Size koyun olmadığınızı bir anlatabilsek…

İstanbul’a seyahatlerimin birinde, Beyazıt’ta Fakülte Apartmanında ki sohbette Arap alimlerinden üç tane mühim Alim misafir olarak bulunuyordu. Derste ise üstadımızın 26. Mektup üçüncü mebhasta ki milliyetçilik mevzuu işleniyordu. Muazzez Üstadımız orada “Allah bir kavim gönderir. Allah onları sever, onlarda Allah’ı sever. Müminlere karşı şefkatli ve merhametli, kafirlere karşı izzetli ve şiddetlidirler” mealindeki ayete bu necip kavmin masadak olduğunu ve sahabeden sonra dini mubini İslam’a kemaliyle yine bu milletin hizmet ettiğini ifade ediyordu. Hatta bu necip kavmin altıyüz yıldan beri değil, Abbasilerden beri cehd ve gayretle mücahede ettiğini söylüyordu. Ders bu mevzu mihverinde bir saat kadar devam etti. Arap misafirlerimiz; çay sohbetinde yanıma gelerek okunan dersten çok istifade ettiklerini, risalelerdeki hakikatlerin harika ve orijinal olduğunu ve kendilerini mest ettiğini ifadeden sonra; Üstadımızın bu asrın bir müceddidi olduğunu söylediler. Daha sonra konu ile ilgili olarak şöyle bir hatıra naklettiler.

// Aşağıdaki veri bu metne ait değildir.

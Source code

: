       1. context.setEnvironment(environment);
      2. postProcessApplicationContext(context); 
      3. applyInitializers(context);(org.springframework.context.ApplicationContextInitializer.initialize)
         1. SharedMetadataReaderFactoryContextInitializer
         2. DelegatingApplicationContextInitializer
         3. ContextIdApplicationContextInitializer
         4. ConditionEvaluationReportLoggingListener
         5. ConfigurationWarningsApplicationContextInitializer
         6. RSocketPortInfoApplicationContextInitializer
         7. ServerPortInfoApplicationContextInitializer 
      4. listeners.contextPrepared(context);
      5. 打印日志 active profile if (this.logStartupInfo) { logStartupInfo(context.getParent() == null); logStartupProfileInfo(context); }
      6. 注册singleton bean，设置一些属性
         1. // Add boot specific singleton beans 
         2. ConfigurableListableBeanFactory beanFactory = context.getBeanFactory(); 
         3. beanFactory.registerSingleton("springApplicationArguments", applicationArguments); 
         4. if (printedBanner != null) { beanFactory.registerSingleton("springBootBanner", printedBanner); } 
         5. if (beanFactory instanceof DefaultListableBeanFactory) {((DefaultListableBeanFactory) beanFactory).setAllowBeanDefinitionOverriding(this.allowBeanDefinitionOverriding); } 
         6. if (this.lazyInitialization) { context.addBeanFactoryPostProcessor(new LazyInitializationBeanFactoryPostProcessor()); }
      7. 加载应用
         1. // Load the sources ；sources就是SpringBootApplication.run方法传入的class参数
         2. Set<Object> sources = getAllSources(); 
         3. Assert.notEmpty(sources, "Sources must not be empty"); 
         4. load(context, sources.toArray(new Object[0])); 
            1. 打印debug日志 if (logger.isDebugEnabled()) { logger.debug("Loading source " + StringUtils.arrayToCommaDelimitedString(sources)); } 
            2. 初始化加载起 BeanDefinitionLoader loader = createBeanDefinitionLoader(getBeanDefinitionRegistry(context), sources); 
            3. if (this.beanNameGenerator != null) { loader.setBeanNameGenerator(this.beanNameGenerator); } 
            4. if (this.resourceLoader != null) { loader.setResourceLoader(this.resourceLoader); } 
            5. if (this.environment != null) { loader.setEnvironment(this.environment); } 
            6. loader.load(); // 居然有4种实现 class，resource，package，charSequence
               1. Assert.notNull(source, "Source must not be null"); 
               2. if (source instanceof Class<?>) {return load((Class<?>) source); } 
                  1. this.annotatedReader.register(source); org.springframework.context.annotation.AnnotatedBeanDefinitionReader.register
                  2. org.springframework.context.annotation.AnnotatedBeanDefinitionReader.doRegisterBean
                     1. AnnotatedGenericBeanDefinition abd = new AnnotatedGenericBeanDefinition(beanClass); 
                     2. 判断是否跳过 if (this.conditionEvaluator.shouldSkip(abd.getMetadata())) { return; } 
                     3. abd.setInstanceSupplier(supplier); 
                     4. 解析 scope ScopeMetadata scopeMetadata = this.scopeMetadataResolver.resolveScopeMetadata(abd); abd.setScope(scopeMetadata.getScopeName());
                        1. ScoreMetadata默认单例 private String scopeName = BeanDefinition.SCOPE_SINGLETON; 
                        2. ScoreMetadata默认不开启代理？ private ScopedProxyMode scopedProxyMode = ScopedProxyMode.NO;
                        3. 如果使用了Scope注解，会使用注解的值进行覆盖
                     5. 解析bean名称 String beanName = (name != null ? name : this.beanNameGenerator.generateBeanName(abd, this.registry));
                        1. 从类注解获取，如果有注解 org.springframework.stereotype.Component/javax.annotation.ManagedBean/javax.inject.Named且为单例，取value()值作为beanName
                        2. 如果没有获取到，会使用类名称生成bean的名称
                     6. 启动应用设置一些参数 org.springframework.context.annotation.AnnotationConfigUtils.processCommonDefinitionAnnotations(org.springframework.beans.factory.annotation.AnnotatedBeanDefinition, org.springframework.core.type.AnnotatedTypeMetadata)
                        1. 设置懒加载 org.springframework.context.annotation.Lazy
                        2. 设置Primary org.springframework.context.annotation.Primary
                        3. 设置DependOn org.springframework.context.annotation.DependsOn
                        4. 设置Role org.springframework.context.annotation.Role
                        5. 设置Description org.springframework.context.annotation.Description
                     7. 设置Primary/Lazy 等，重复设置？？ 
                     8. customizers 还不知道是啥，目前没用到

Hocam bizim ilkokul kitaplarında şöyle bir hikaye vardır. Hikâye ise şudur;

Aslan yavrusunu yaptıktan sonra ölmüş. Bu yavru, koyunları emerek onların içerisinde büyüyor.

Koyunlardan biri, “sen bizim cinsimizden değilsin. Sen esasında aslansın. Dağların, ormanların kralısın. Gel bir kükre de ayıların, tilkilerin ve çakalların seslerinden ve tehlikelerinden kurtulalım” der.

Aslan ise; “hayır ben sizin cinsinizdenim, koyunum” diye ısrar eder.

Koyun ise; aslanı ikna etmek için bir su kuyusunun başına götürür ve orada arslana sudaki görünen şeklini gösterir.

Orada kendini dikkatlice seyreden Arslana “bir de dön bana bak” der. “Biz sana benziyor muyuz? İstersen gel bir de beraber kükreyelim” der.

Koyun meler, Aslan da kükreyince, o sesi duyan haşarat ve hayvanlar her biri bir tarafa kaçarlar.

Arap misafirler, hikayeyi anlattıktan sonra; “Hocam; size koyun olmadığınızı bir anlatabilsek var ya… Bu, sizin ve alemi İslam’ın hatta insaniyetin kurtuluşuna vesile olacaksınız.” diye bu hikayeyi bize anlattılar.

Bir gün Suffa Vakfı’nda Cumartesi dersinde Ahmet AKGÜNDÜZ onuncu sözün on birinci hakikatini okuyordu. Karşımda yarım sakallı olan bir zat, dersi dikkatle dinliyordu. O zat dersten sonra, kalkıp hemen yanımıza geldi. Ahmet AKGÜNDÜZ, bu zatın kendisinin Felsefe hocası Niyazi ÖKTEM Bey olduğunu söyledi.

Bana hitaben, “Hocam; dersi dikkatle dinledim. İzahlarınızdan da çok müstefit oldum. Anladığıma göre Haşir cismani olacak değil mi?” diye sordu. “Gerçi ben haşre inanıyorum. Fakat bu dirilmenin cismani değil de ruhani olacağını düşünüyordum”.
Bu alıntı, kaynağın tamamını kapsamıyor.